The vinyl halide-polyolefin graft copolymer, especially the graft copolymer product prepared by a liquid phase bulk polymerization reaction, has a substantially enhanced impact resistance at both ambient temperature and sub-ambient temperatures, compared to the conventional, i.e. ungrafted, vinyl halide polymers, even when the latter are blended with a conventional polyvinyl halide impact modifying polymer additive. The bulk polymerization prepared graft polymer product is even distinguished from the corresponding graft polymer prepared by a non-bulk polymerization technique, e.g. suspension polymerization, by an enhanced impact resistance at both low and ambient temperature and by breakage by the desirable ductile breakage mode rather than by an undesirable brittle breakage mode.
The present polymerization process may be carried out in one or more stages. The present process is particularly suited to be carried out using a two-stage liquid phase bulk polymerization process involving high speed agitation during a first stage in which about 3 to about 20 percent, preferably about 3 to about 15 percent, more preferably about 7 to about 12 percent, by weight of the monomer or monomers are converted to polymer and subsequently polymerization in a second stage involving low speed agitation for the remainder of the reaction.
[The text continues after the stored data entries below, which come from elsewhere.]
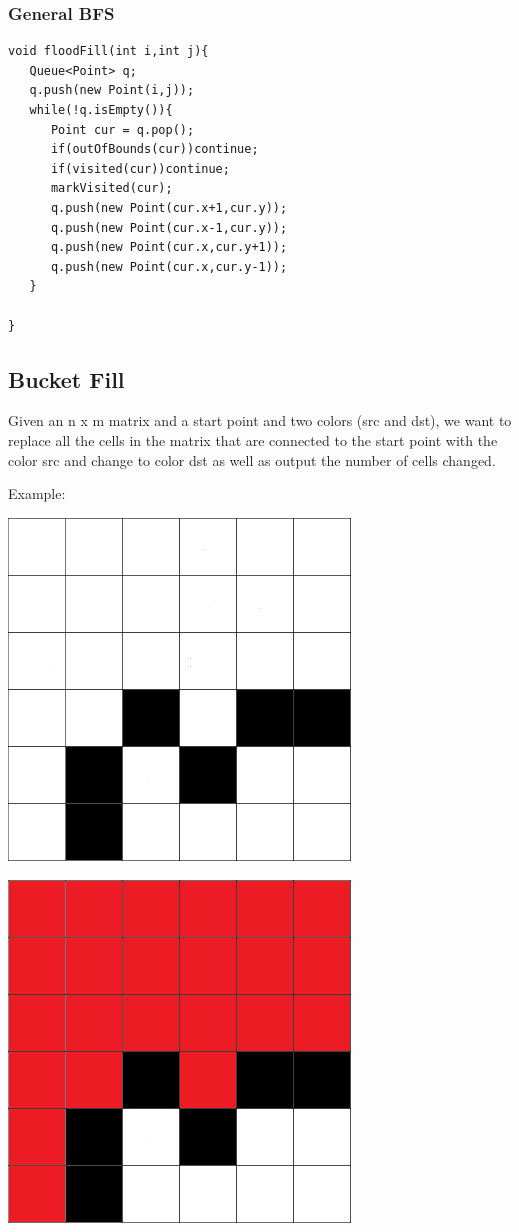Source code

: \documentclass[11pt,oneside]{book}
\makeatletter
\def\maxwidth#1{\ifdim\Gin@nat@width>#1 #1\else\Gin@nat@width\fi}
\makeatother
\begin{document}
\subsubsection{General BFS}

\begin{lstlisting}
void floodFill(int i,int j){
   Queue<Point> q;
   q.push(new Point(i,j));
   while(!q.isEmpty()){
      Point cur = q.pop();
      if(outOfBounds(cur))continue;
      if(visited(cur))continue;
      markVisited(cur);
      q.push(new Point(cur.x+1,cur.y));
      q.push(new Point(cur.x-1,cur.y));
      q.push(new Point(cur.x,cur.y+1));
      q.push(new Point(cur.x,cur.y-1));
   }
   
}
\end{lstlisting}

\subsection{Bucket Fill}

Given an n x m matrix and a start point and two colors (src and dst), we want to replace all the cells in the matrix that are connected to the start point with the color src and change to color dst as well as output the number of cells changed.

Example:

\includegraphics[width=\maxwidth{\textwidth}]{bucket.png}

\includegraphics[width=\maxwidth{\textwidth}]{bucket2.png}
\end{document}
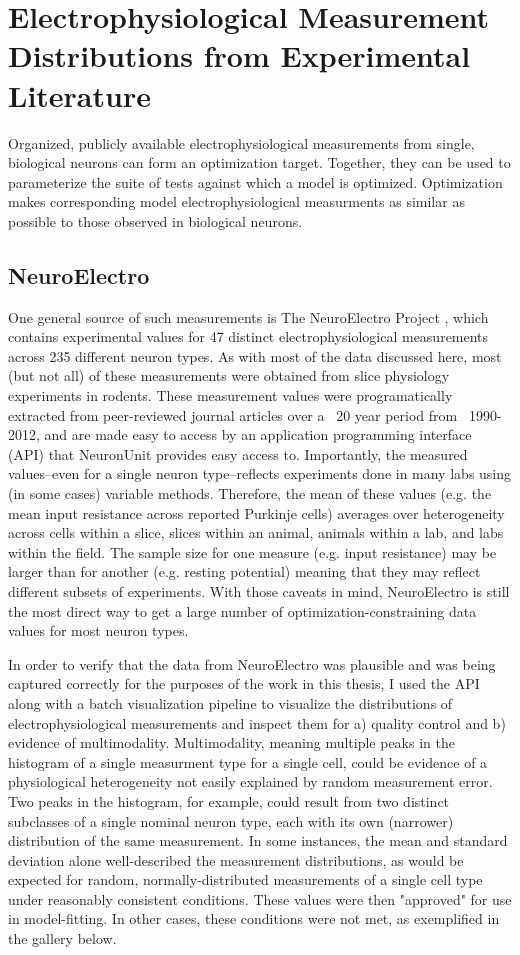 \section{Electrophysiological Measurement Distributions from Experimental Literature}\label{section:nelectro}
Organized, publicly available electrophysiological measurements from single, biological neurons can form an optimization target.
Together, they can be used to parameterize the suite of tests against which a model is optimized.
Optimization makes corresponding model electrophysiological measurments as similar as possible to those observed in biological neurons.

\subsection{NeuroElectro}
One general source of such measurements is The NeuroElectro Project \cite{tripathy2014neuroelectro}, which contains experimental values for 47 distinct electrophysiological measurements across 235 different neuron types.
As with most of the data discussed here, most (but not all) of these measurements were obtained from slice physiology experiments in rodents.
These measurement values were programatically extracted from peer-reviewed journal articles over a ~20 year period from ~1990-2012,
and are made easy to access by an application programming interface (API) that NeuronUnit provides easy access to.
Importantly, the measured values--even for a single neuron type--reflects experiments done in many labs using (in some cases) variable methods.
Therefore, the mean of these values (e.g. the mean input resistance across reported Purkinje cells) averages over heterogeneity across cells within a slice, slices within an animal, animals within a lab, and labs within the field.
The sample size for one measure (e.g. input resistance) may be larger than for another (e.g. resting potential) meaning that they may reflect different subsets of experiments.
With those caveats in mind, NeuroElectro is still the most direct way to get a large number of optimization-constraining data values for most neuron types.

In order to verify that the data from NeuroElectro was plausible and was being captured correctly for the purposes of the work in this thesis, I used the API along with a batch visualization pipeline to  visualize the distributions of electrophysiological measurements and inspect them for a) quality control and b) evidence of multimodality.
Multimodality, meaning multiple peaks in the histogram of a single measurment type for a single cell, could be evidence of a physiological heterogeneity not easily explained by random measurement error.
Two peaks in the histogram, for example, could result from two distinct subclasses of a single nominal neuron type, each with its own (narrower) distribution of the same measurement.
In some instances, the mean and standard deviation alone well-described the measurement distributions, as would be expected for random, normally-distributed measurements of a single cell type under reasonably consistent conditions.
These values were then "approved" for use in model-fitting.
In other cases, these conditions were not met, as exemplified in the gallery below.

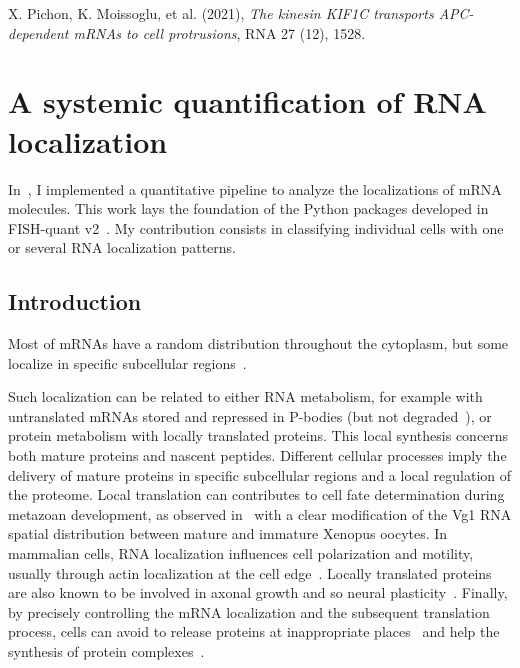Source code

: \begin{center}
	\color{green}
	X. Pichon, K. Moissoglu, et al. (2021), \textit{The kinesin KIF1C transports APC-dependent mRNAs to cell protrusions}, RNA 27 (12), 1528.
\end{center}

\section{A systemic quantification of RNA localization}
\label{sec:general_pattern_recognition}

In~\cite{CHOUAIB_2020}, I implemented a quantitative pipeline to analyze the localizations of \ac{mRNA} molecules.
This work lays the foundation of the Python packages developed in FISH-quant v2~\cite{Imbert_fq_2022}.
My contribution consists in classifying individual cells with one or several \ac{RNA} localization patterns.

\subsection{Introduction}
\label{subsec:introduction_general_pattern}

Most of \ac{mRNA}s have a random distribution throughout the cytoplasm, but some localize in specific subcellular regions~\cite{Blower_2013, Jung_2014, Eliscovich_2017, Bovaird_2018}.

Such localization can be related to either \ac{RNA} metabolism, for example with untranslated \ac{mRNA}s stored and repressed in \ac{P-bodies} (but not degraded~\cite{Hubstenberger_2017}), or  protein metabolism with locally translated proteins.
This local synthesis concerns both mature proteins and nascent peptides.
Different cellular processes imply the delivery of mature proteins in specific subcellular regions and a local regulation of the proteome.
Local translation can contributes to cell fate determination during metazoan development, as observed in~\cite{melton_translocation_1987} with a clear modification of the Vg1 \ac{RNA} spatial distribution between mature and immature Xenopus oocytes.
In mammalian cells, \ac{RNA} localization influences cell polarization and motility, usually through actin localization at the cell edge~\cite{Lawrence_1986}.
Locally translated proteins are also known to be involved in axonal growth and so neural plasticity~\cite{VanDriesche_2018}.
Finally, by precisely controlling the \ac{mRNA} localization and the subsequent translation process, cells can avoid to release proteins at inappropriate places~\cite{Muller_myelin_2013} and help the synthesis of protein complexes~\cite{pichon_visualization_2016}.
The polymerization process is suitably carried out in a conventional stationary polymerization reaction zone employing therein a conventional, reaction mixture-inert agitator, i.e. an agitation body, such as a propeller, impeller, stirring paddle, screw, bar or blade. Such agitation body or bodies are movable, but are not freely movable in the polymerization reaction zone. This is so since the agitation body or bodies are movable only in direct response to an agitator motor means, e.g. a variable speed conventional agitator motor, the agitation body or bodies being connected thereto by a linking means, such as a mechanical drive shaft, a magnetic field or the like, which connection limits the movement of the agitation body within the stationary reaction zone. Such limitation of movement of the agitator is highly desirable, since it substantially avoids undesirable impact of the agitatory body against the reactor wall as in moving reactor processes. Two-stage polymerization processes and equipment are described in British Pat. No. 1,047,489 and U.S. Pat. No. 3,522,227, the teachings of which are hereby incorporated herein by reference.